Extracted data entries:
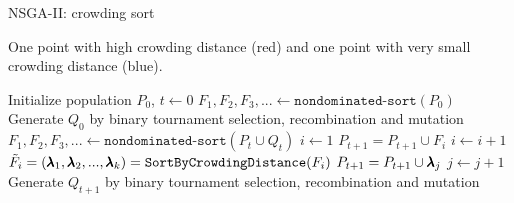 \begin{frame}[allowframebreaks]{NSGA-II: crowding sort}
\begin{footnotesize}
One point with high crowding distance (red) and one point with very small crowding distance (blue).
\end{footnotesize}

\framebreak
\begin{algorithm}[H]

  \begin{center}
  \caption{NSGA-II}
    \begin{algorithmic}[1]
   	\begin{footnotesize}
    \STATE Initialize population $P_0$, $t \leftarrow 0$
    \STATE $F_1, F_2, F_3, ... \leftarrow \texttt{nondominated-sort}(P_0)$
    \STATE Generate $Q_0$ by binary tournament selection, recombination and mutation %
      \REPEAT
        \STATE $F_1, F_2, F_3, ... \leftarrow \texttt{nondominated-sort}(P_t \cup Q_t)$
        \STATE $i \leftarrow 1$
        	\STATE $P_{t + 1} = P_{t + 1} \cup F_i$
        	\STATE $i \leftarrow i + 1$
    	\ENDWHILE
        \STATE $\tilde F_i = (\pmb{\lambda}_1, \pmb{\lambda}_2, ..., \pmb{\lambda}_k)= \texttt{SortByCrowdingDistance}(F_i)$
        	\STATE $P_{t + 1} = P_{t + 1} \cup \pmb{\lambda}_j$
        	\STATE $j \leftarrow j + 1$
        \ENDWHILE
        \STATE Generate $Q_{t + 1}$ by binary tournament selection, recombination and mutation %
      \vspace*{-0.3cm}
      \end{footnotesize}
    \end{algorithmic}
    \end{center}
\end{algorithm}

\end{frame}





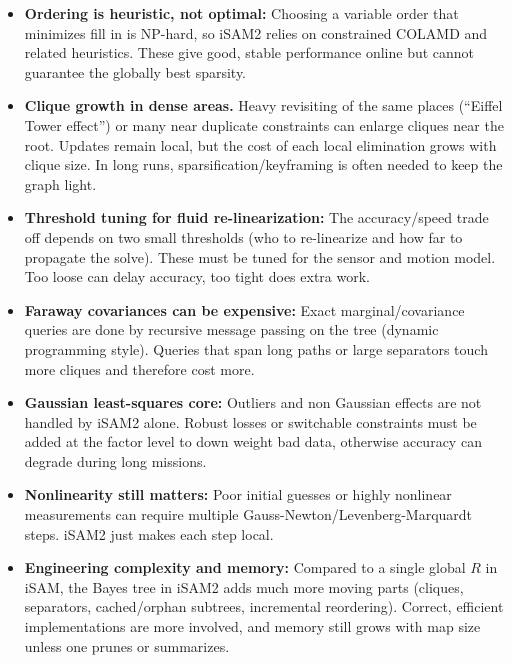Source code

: \begin{itemize}
  \item \textbf{Ordering is heuristic, not optimal:} Choosing a variable order that minimizes fill in is NP-hard, so iSAM2 relies on constrained COLAMD and related heuristics. These give good, stable performance online but cannot guarantee the globally best sparsity.

  \item \textbf{Clique growth in dense areas.} Heavy revisiting of the same places (``Eiffel Tower effect'') or many near duplicate constraints can enlarge cliques near the root. Updates remain local, but the cost of each local elimination grows with clique size. In long runs, sparsification/keyframing is often needed to keep the graph light.

  \item \textbf{Threshold tuning for fluid re-linearization:} The accuracy/speed trade off depends on two small thresholds (who to re-linearize and how far to propagate the solve). These must be tuned for the sensor and motion model. Too loose can delay accuracy, too tight does extra work.

  \item \textbf{Faraway covariances can be expensive:} Exact marginal/covariance queries are done by recursive message passing on the tree (dynamic programming style). Queries that span long paths or large separators touch more cliques and therefore cost more.

  \item \textbf{Gaussian least-squares core:} Outliers and non Gaussian effects are not handled by iSAM2 alone. Robust losses or switchable constraints must be added at the factor level to down weight bad data, otherwise accuracy can degrade during long missions.

  \item \textbf{Nonlinearity still matters:} Poor initial guesses or highly nonlinear measurements can require multiple Gauss-Newton/Levenberg-Marquardt steps. iSAM2 just makes each step local.

  \item \textbf{Engineering complexity and memory:} Compared to a single global $R$ in iSAM, the Bayes tree in iSAM2 adds much more moving parts (cliques, separators, cached/orphan subtrees, incremental reordering). Correct, efficient implementations are more involved, and memory still grows with map size unless one prunes or summarizes.
\end{itemize}
\noindent 
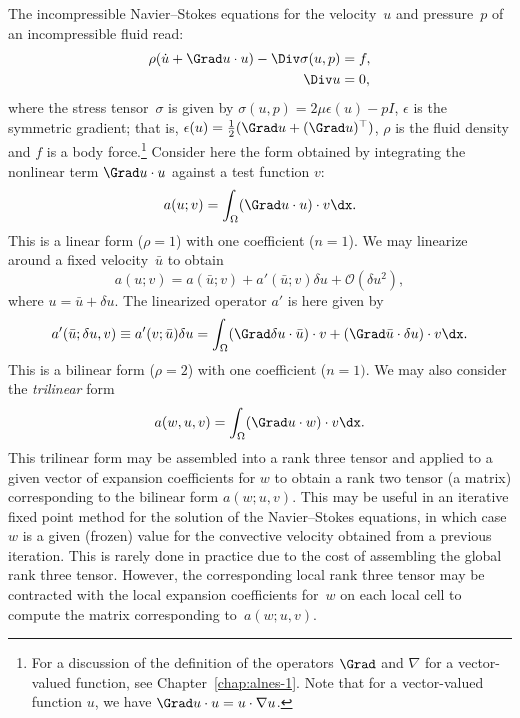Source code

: The incompressible Navier--Stokes equations for the velocity~$u$ and
pressure~$p$ of an incompressible fluid read:
\begin{equation}
  \begin{split}
    \rho(\dot{u} + \Grad u \cdot u) - \Div \sigma(u, p) &= f, \\
    \Div u &= 0,
  \end{split}
\end{equation}
where the stress tensor~$\sigma$ is given by $\sigma(u, p) = 2 \mu
\epsilon(u) - p I$, $\epsilon$ is the symmetric gradient; that is,
$\epsilon(u) = \frac{1}{2}(\Grad u + (\Grad u)^{\top})$, $\rho$ is the
fluid density and $f$ is a body force.\footnote{For a discussion of
the definition of the operators $\Grad$ and $\nabla$ for a
vector-valued function, see Chapter~\ref{chap:alnes-1}. Note that for
a vector-valued function $u$, we have $\Grad u \cdot u =
u \cdot \nabla u$.} Consider here the form obtained by integrating
the nonlinear term $\Grad u \cdot u$ against a test function $v$:
\begin{equation}
  a(u; v) = \int_{\Omega} (\Grad u \cdot u) \cdot v \dx.
\end{equation}
This is a linear form ($\rho = 1$) with one coefficient ($n = 1$). We
may linearize around a fixed velocity~$\bar{u}$ to obtain
\begin{equation}
  a(u; v) = a(\bar{u}; v) + a'(\bar{u}; v) \delta u + \mathcal{O}(\delta u^2),
\end{equation}
where $u = \bar{u} + \delta u$. The linearized operator $a'$ is here
given by
\begin{equation}
  a'(\bar{u}; \delta u, v) \equiv a'(v; \bar{u}) \delta u =
  \int_{\Omega}
  (\Grad \delta u \cdot \bar{u}) \cdot v +
  (\Grad \bar{u} \cdot \delta u) \cdot v \dx.
\end{equation}
This is a bilinear form ($\rho = 2$) with one coefficient ($n = 1)$.
We may also consider the \emph{trilinear} form
\begin{equation}
  a(w, u, v) = \int_{\Omega} (\Grad u \cdot w) \cdot v \dx.
\end{equation}
This trilinear form may be assembled into a rank three tensor and
applied to a given vector of expansion coefficients for $w$ to obtain
a rank two tensor (a matrix) corresponding to the bilinear form $a(w;
u, v)$. This may be useful in an iterative fixed point method for the
solution of the Navier--Stokes equations, in which case $w$ is a given
(frozen) value for the convective velocity obtained from a previous
iteration. This is rarely done in practice due to the cost of
assembling the global rank three tensor. However, the corresponding
local rank three tensor may be contracted with the local expansion
coefficients for~$w$ on each local cell to compute the matrix
corresponding to~$a(w; u, v)$.

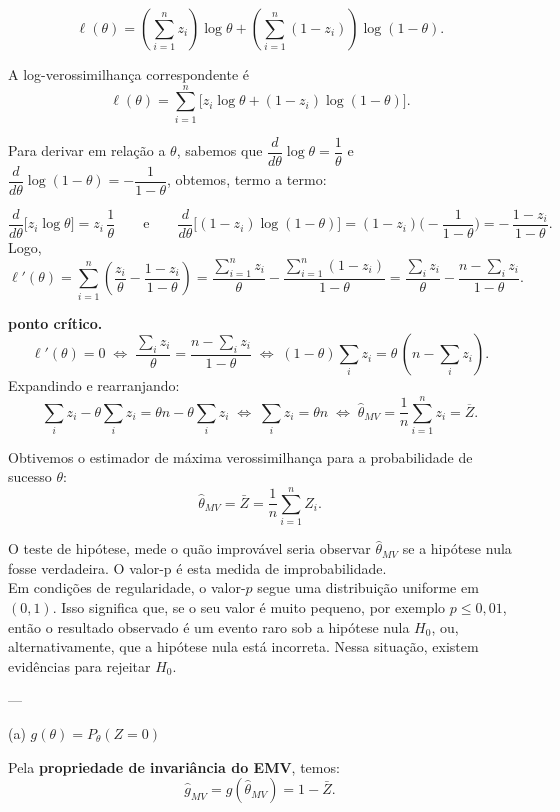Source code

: 
\[
\ell(\theta)
= \left(\sum_{i=1}^{n} z_i\right)\log \theta
+ \left(\sum_{i=1}^{n}(1-z_i)\right)\log(1-\theta).
\]

A log-verossimilhança correspondente é
\[
\boxed{\ell(\theta) 
= \sum_{i=1}^n \big[z_i \log\theta + (1-z_i)\log(1-\theta)\big].}
\]

Para derivar em relação a \(\theta\), sabemos que 
\(\dfrac{d}{d\theta}\log\theta=\dfrac1\theta\) e 
\(\dfrac{d}{d\theta}\log(1-\theta)= -\dfrac1{1-\theta}\), obtemos,
termo a termo:

\[
\frac{d}{d\theta}\Big[z_i\log\theta\Big]
= z_i\,\frac1\theta
\qquad\text{e}\qquad
\frac{d}{d\theta}\Big[(1-z_i)\log(1-\theta)\Big]
= (1-z_i)\Big(-\frac1{1-\theta}\Big)
= -\,\frac{1-z_i}{1-\theta}.
\]
Logo,
\[
\ell'(\theta)
=\sum_{i=1}^n\left(\frac{z_i}{\theta}-\frac{1-z_i}{1-\theta}\right)
= \frac{\sum_{i=1}^n z_i}{\theta} - \frac{\sum_{i=1}^n(1-z_i)}{1-\theta}
= \frac{\sum_i z_i}{\theta} - \frac{n-\sum_i z_i}{1-\theta}.
\]

 \textbf{ponto crítico.}
\[
\ell'(\theta)=0
\;\Longleftrightarrow\;
\frac{\sum_i z_i}{\theta}
= \frac{n-\sum_i z_i}{1-\theta}
\;\Longleftrightarrow\;
(1-\theta)\sum_i z_i=\theta\,(n-\sum_i z_i).
\]
Expandindo e rearranjando:
\[
\sum_i z_i - \theta\sum_i z_i = \theta n - \theta\sum_i z_i
\;\Longleftrightarrow\;
\sum_i z_i = \theta n
\;\Longleftrightarrow\;
\widehat\theta_{MV}=\frac1n\sum_{i=1}^n z_i=\overline Z.
\]


Obtivemos o estimador de máxima verossimilhança para a probabilidade de sucesso \(\theta\):
\[
\boxed{\hat{\theta}_{MV} = \bar{Z} = \frac{1}{n}\sum_{i=1}^n Z_i.}
\]

O teste de hipótese, mede o quão improvável seria observar $\hat{\theta}_{MV}$ se a hipótese nula fosse verdadeira. O valor-p é esta medida de improbabilidade.
\\[1em]
Em condições de regularidade, o valor-$p$ segue uma distribuição uniforme em $(0,1)$.
Isso significa que, se o seu valor é muito pequeno, por exemplo $p \leq 0{,}01$,
então o resultado observado é um evento raro sob a hipótese nula $H_0$,
ou, alternativamente, que a hipótese nula está incorreta.
Nessa situação, existem evidências para rejeitar $H_0$.


---

(a) \( g(\theta) = P_\theta(Z=0) \)

Pela \textbf{propriedade de invariância do EMV}, temos:
\[
\boxed{\hat{g}_{MV} = g(\hat{\theta}_{MV}) = 1 - \bar{Z}.}
\]

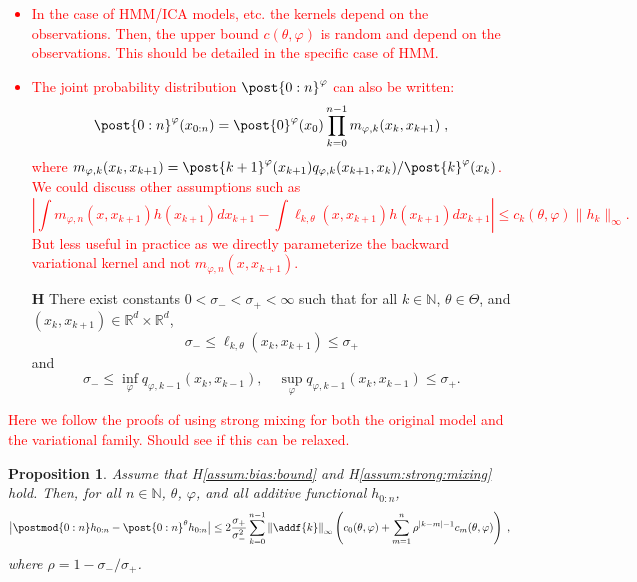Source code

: \documentclass{article}
\newtheorem{proposition}[theorem]{Proposition}
\newcommand{\uksymbol}{\ell}
\newcommand{\udlow}{\sigma_-}
\newcommand{\udup}{\sigma_+}
\newcommand{\ud}[1]{\uksymbol_{#1}}
\newcommand{\nset}{\mathbb{N}}
\newcommand{\1}{\mathbbm{1}}
\newcommand{\parvec}{\theta}
\newcommand{\eqdef}{\ensuremath{:=}}
\newcommand{\eqsp}{\;}
\newcounter{hypH}
\newenvironment{hypH}{\refstepcounter{hypH}\begin{itemize}
\item[{\bf H\arabic{hypH}}]}{\end{itemize}}
\newcommand{\qg}[1]{\ell_{#1}}
\begin{document}
\textcolor{red}{
\begin{itemize}
\item In the case of HMM/ICA models, etc. the kernels depend on the observations. Then, the upper bound $c(\parvec,\varphi)$ is random and depend on the observations. This should be detailed in the specific case of HMM.
\item The joint probability distribution $\post{0:n}^{\varphi}$ can also be written:
$$
 \post{0:n}^{\varphi}(x_{0:n})=  \post{0}^{\varphi}(x_0)\prod_{k=0}^{n-1}m_{\varphi,k}(x_{k},x_{k+1})\eqsp,
$$
where $m_{\varphi,k}(x_{k},x_{k+1}) =   \post{k+1}^{\varphi}(x_{k+1})q_{\varphi,k}(x_{k+1},x_k)/ \post{k}^{\varphi}(x_k)$. We could discuss other assumptions such as 
$$
\left|\int m_{\varphi,n}(x,x_{k+1}) h (x_{k+1})dx_{k+1}- \int\qg{k,\parvec}(x,x_{k+1}) h (x_{k+1})dx_{k+1}\right| \leqslant c_k(\parvec,\varphi) \| h_k \|_\infty. 
$$
But less useful in practice as we directly parameterize the backward variational kernel and not $ m_{\varphi,n}(x,x_{k+1}) $.
\end{itemize}}

\begin{hypH}
\label{assum:strong:mixing}
There exist constants $0 < \udlow < \udup < \infty$ such that for all $k \in \nset$, $\theta\in\Theta$, and $(x_k, x_{k + 1}) \in \mathbb{R}^d \times \mathbb{R}^d$, 
$$
    \udlow \leq \ud{k,\theta}(x_k, x_{k + 1}) \leq \udup
$$ 
and 
$$
    \udlow \leq \inf_{\varphi} q_{\varphi,k-1}(x_k, x_{k -1}), \quad \sup_{\varphi} q_{\varphi,k-1}(x_k, x_{k -1}) \leq \udup. 
$$ 
\end{hypH}
\textcolor{red}{Here we follow the proofs of \cite{gloaguen2019pseudo} using strong mixing for both the original model and the variational family. Should see if this can be relaxed.}

\begin{proposition}
\label{prop:bias}
Assume that H\ref{assum:bias:bound} and H\ref{assum:strong:mixing} hold. Then, for all $n \in \nset$, $\parvec$, $\varphi$, and all additive functional $h_{0:n}$,  
$$
        \big| \postmod{0:n} h_{0:n} -  \post{0:n}^{\parvec} h_{0:n} \big| 
        \leq 2\frac{\sigma_+}{\sigma_-^2}\sum_{k=0}^{n-1}\left\| \addf{k}\right\|_\infty\left( c_0(\theta,\varphi) + \sum_{m=1}^n \rho^{|k-m|-1}c_m(\theta,\varphi)\right)\eqsp,%
$$
where $\rho = 1-\sigma_-/\sigma_+$.
\end{proposition}
\end{document}
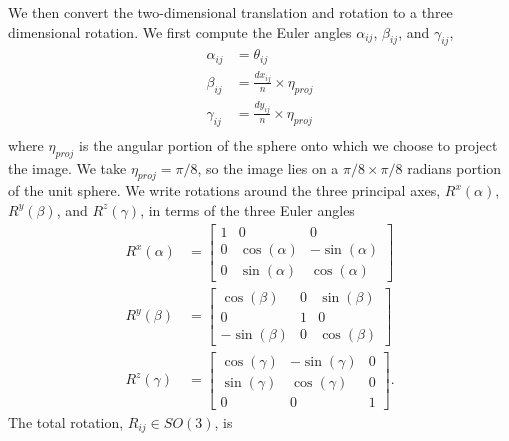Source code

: \documentclass{pnastwo}
\begin{document}
\begin{article}
\begin{materials}
%
%
We then convert the two-dimensional translation and rotation to a three dimensional rotation. 
%
We first compute the Euler angles $\alpha_{ij}$, $\beta_{ij}$, and $\gamma_{ij}$,
\begin{equation} \label{eq:angle_relations}
\begin{aligned}
	\alpha_{ij} &= \theta_{ij} \\
	\beta_{ij} &= \frac{dx_{ij}}{n} \times \eta_{proj} \\
	\gamma_{ij} &= \frac{dy_{ij}}{n} \times \eta_{proj} \\
\end{aligned}
\end{equation}
where $\eta_{proj}$ is the angular portion of the sphere onto which we choose to project the image.
%
We take $\eta_{proj} =  \pi/8$, so the image lies on a $\pi/8 \times \pi/8$ radians portion of the unit sphere.
%
We write rotations around the three principal axes, $R^x(\alpha)$, $R^y(\beta)$, and $R^z(\gamma)$, in terms of the three Euler angles
\begin{equation}
\begin{aligned}
	R^x(\alpha) &= \begin{bmatrix}
	1 & 0 & 0 \\
    0 & \cos(\alpha) & -\sin(\alpha) \\
    0 & \sin(\alpha) & \cos(\alpha)
	\end{bmatrix} \\
	R^y(\beta) &= \begin{bmatrix}
	\cos(\beta) & 0 & \sin(\beta) \\
    0 & 1 & 0 \\
    -\sin(\beta) & 0 & \cos(\beta)
    \end{bmatrix} \\
	R^z(\gamma) &= \begin{bmatrix} 
	\cos(\gamma) & -\sin(\gamma) & 0 \\
    \sin(\gamma) & \cos(\gamma) & 0 \\
    0 & 0 & 1 
    \end{bmatrix}.
\end{aligned}
\end{equation}
%
The total rotation, $R_{ij} \in SO(3)$, is 
\begin{equation} \label{eq:total_rot}

\end{equation}
\end{materials}
\end{article}
\end{document}
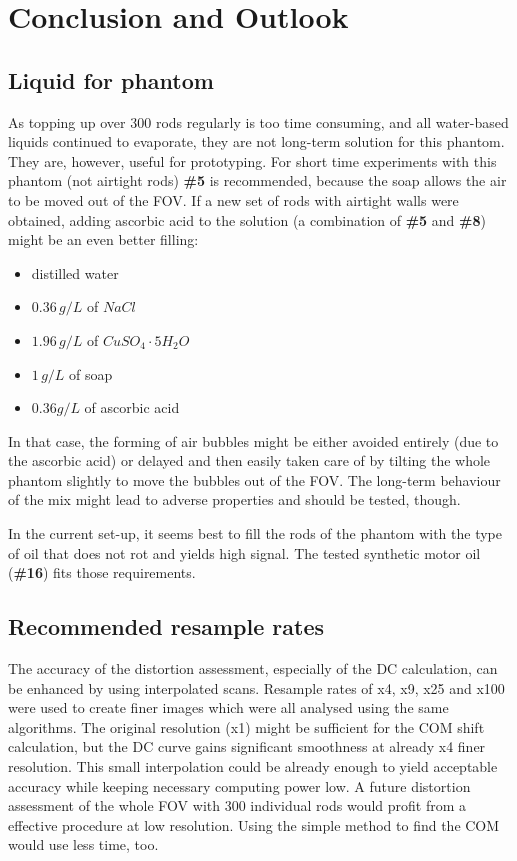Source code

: 
\chapter{Conclusion and Outlook}
\section{Liquid for phantom}

As topping up over 300 rods regularly is too time consuming, and all water-based liquids continued to evaporate, they are not long-term solution for this phantom.
They are, however, useful for prototyping.
For short time experiments with this phantom (not airtight rods) \textbf{\#5} is recommended, because the soap allows the air to be moved out of the FOV.
If a new set of rods with airtight walls were obtained, adding ascorbic acid to the solution (a combination of \textbf{\#5} and \textbf{\#8}) might be an even better filling:
\begin{itemize}
\item  distilled water
\item  $0.36 \, g/L$ of $NaCl$
\item  $1.96 \, g/L$ of $CuSO_4\cdot5H_2O$
\item  $1 \, g/L$ of soap
\item  $0.36 g/L$ of ascorbic acid
\end{itemize}
In that case, the forming of air bubbles might be either avoided entirely (due to the ascorbic acid) or delayed and then easily taken care of by tilting the whole phantom slightly to move the bubbles out of the FOV.
The long-term behaviour of the mix might lead to adverse properties and should be tested, though.

In the current set-up, it seems best to fill the rods of the phantom with the type of oil that does not rot and yields high signal.
The tested synthetic motor oil (\textbf{\#16}) fits those requirements.

\section{Recommended resample rates}

The accuracy of the distortion assessment, especially of the DC calculation, can be enhanced by using interpolated scans.
Resample rates of x4, x9, x25 and x100 were used to create finer images which were all analysed using the same algorithms.
The original resolution (x1) might be sufficient for the COM shift calculation, but the DC curve gains significant smoothness at already x4 finer resolution.
This small interpolation could be already enough to yield acceptable accuracy while keeping necessary computing power low.
A future distortion assessment of the whole FOV with 300 individual rods would profit from a effective procedure at low resolution.
Using the simple method to find the COM would use less time, too.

About this exercise – Extract each line holding the word "rods" from the records.

Response area –
As topping up over 300 rods regularly is too time consuming, and all water-based liquids continued to evaporate, they are not long-term solution for this phantom.
For short time experiments with this phantom (not airtight rods) \textbf{\#5} is recommended, because the soap allows the air to be moved out of the FOV.
If a new set of rods with airtight walls were obtained, adding ascorbic acid to the solution (a combination of \textbf{\#5} and \textbf{\#8}) might be an even better filling:
In the current set-up, it seems best to fill the rods of the phantom with the type of oil that does not rot and yields high signal.
A future distortion assessment of the whole FOV with 300 individual rods would profit from a effective procedure at low resolution.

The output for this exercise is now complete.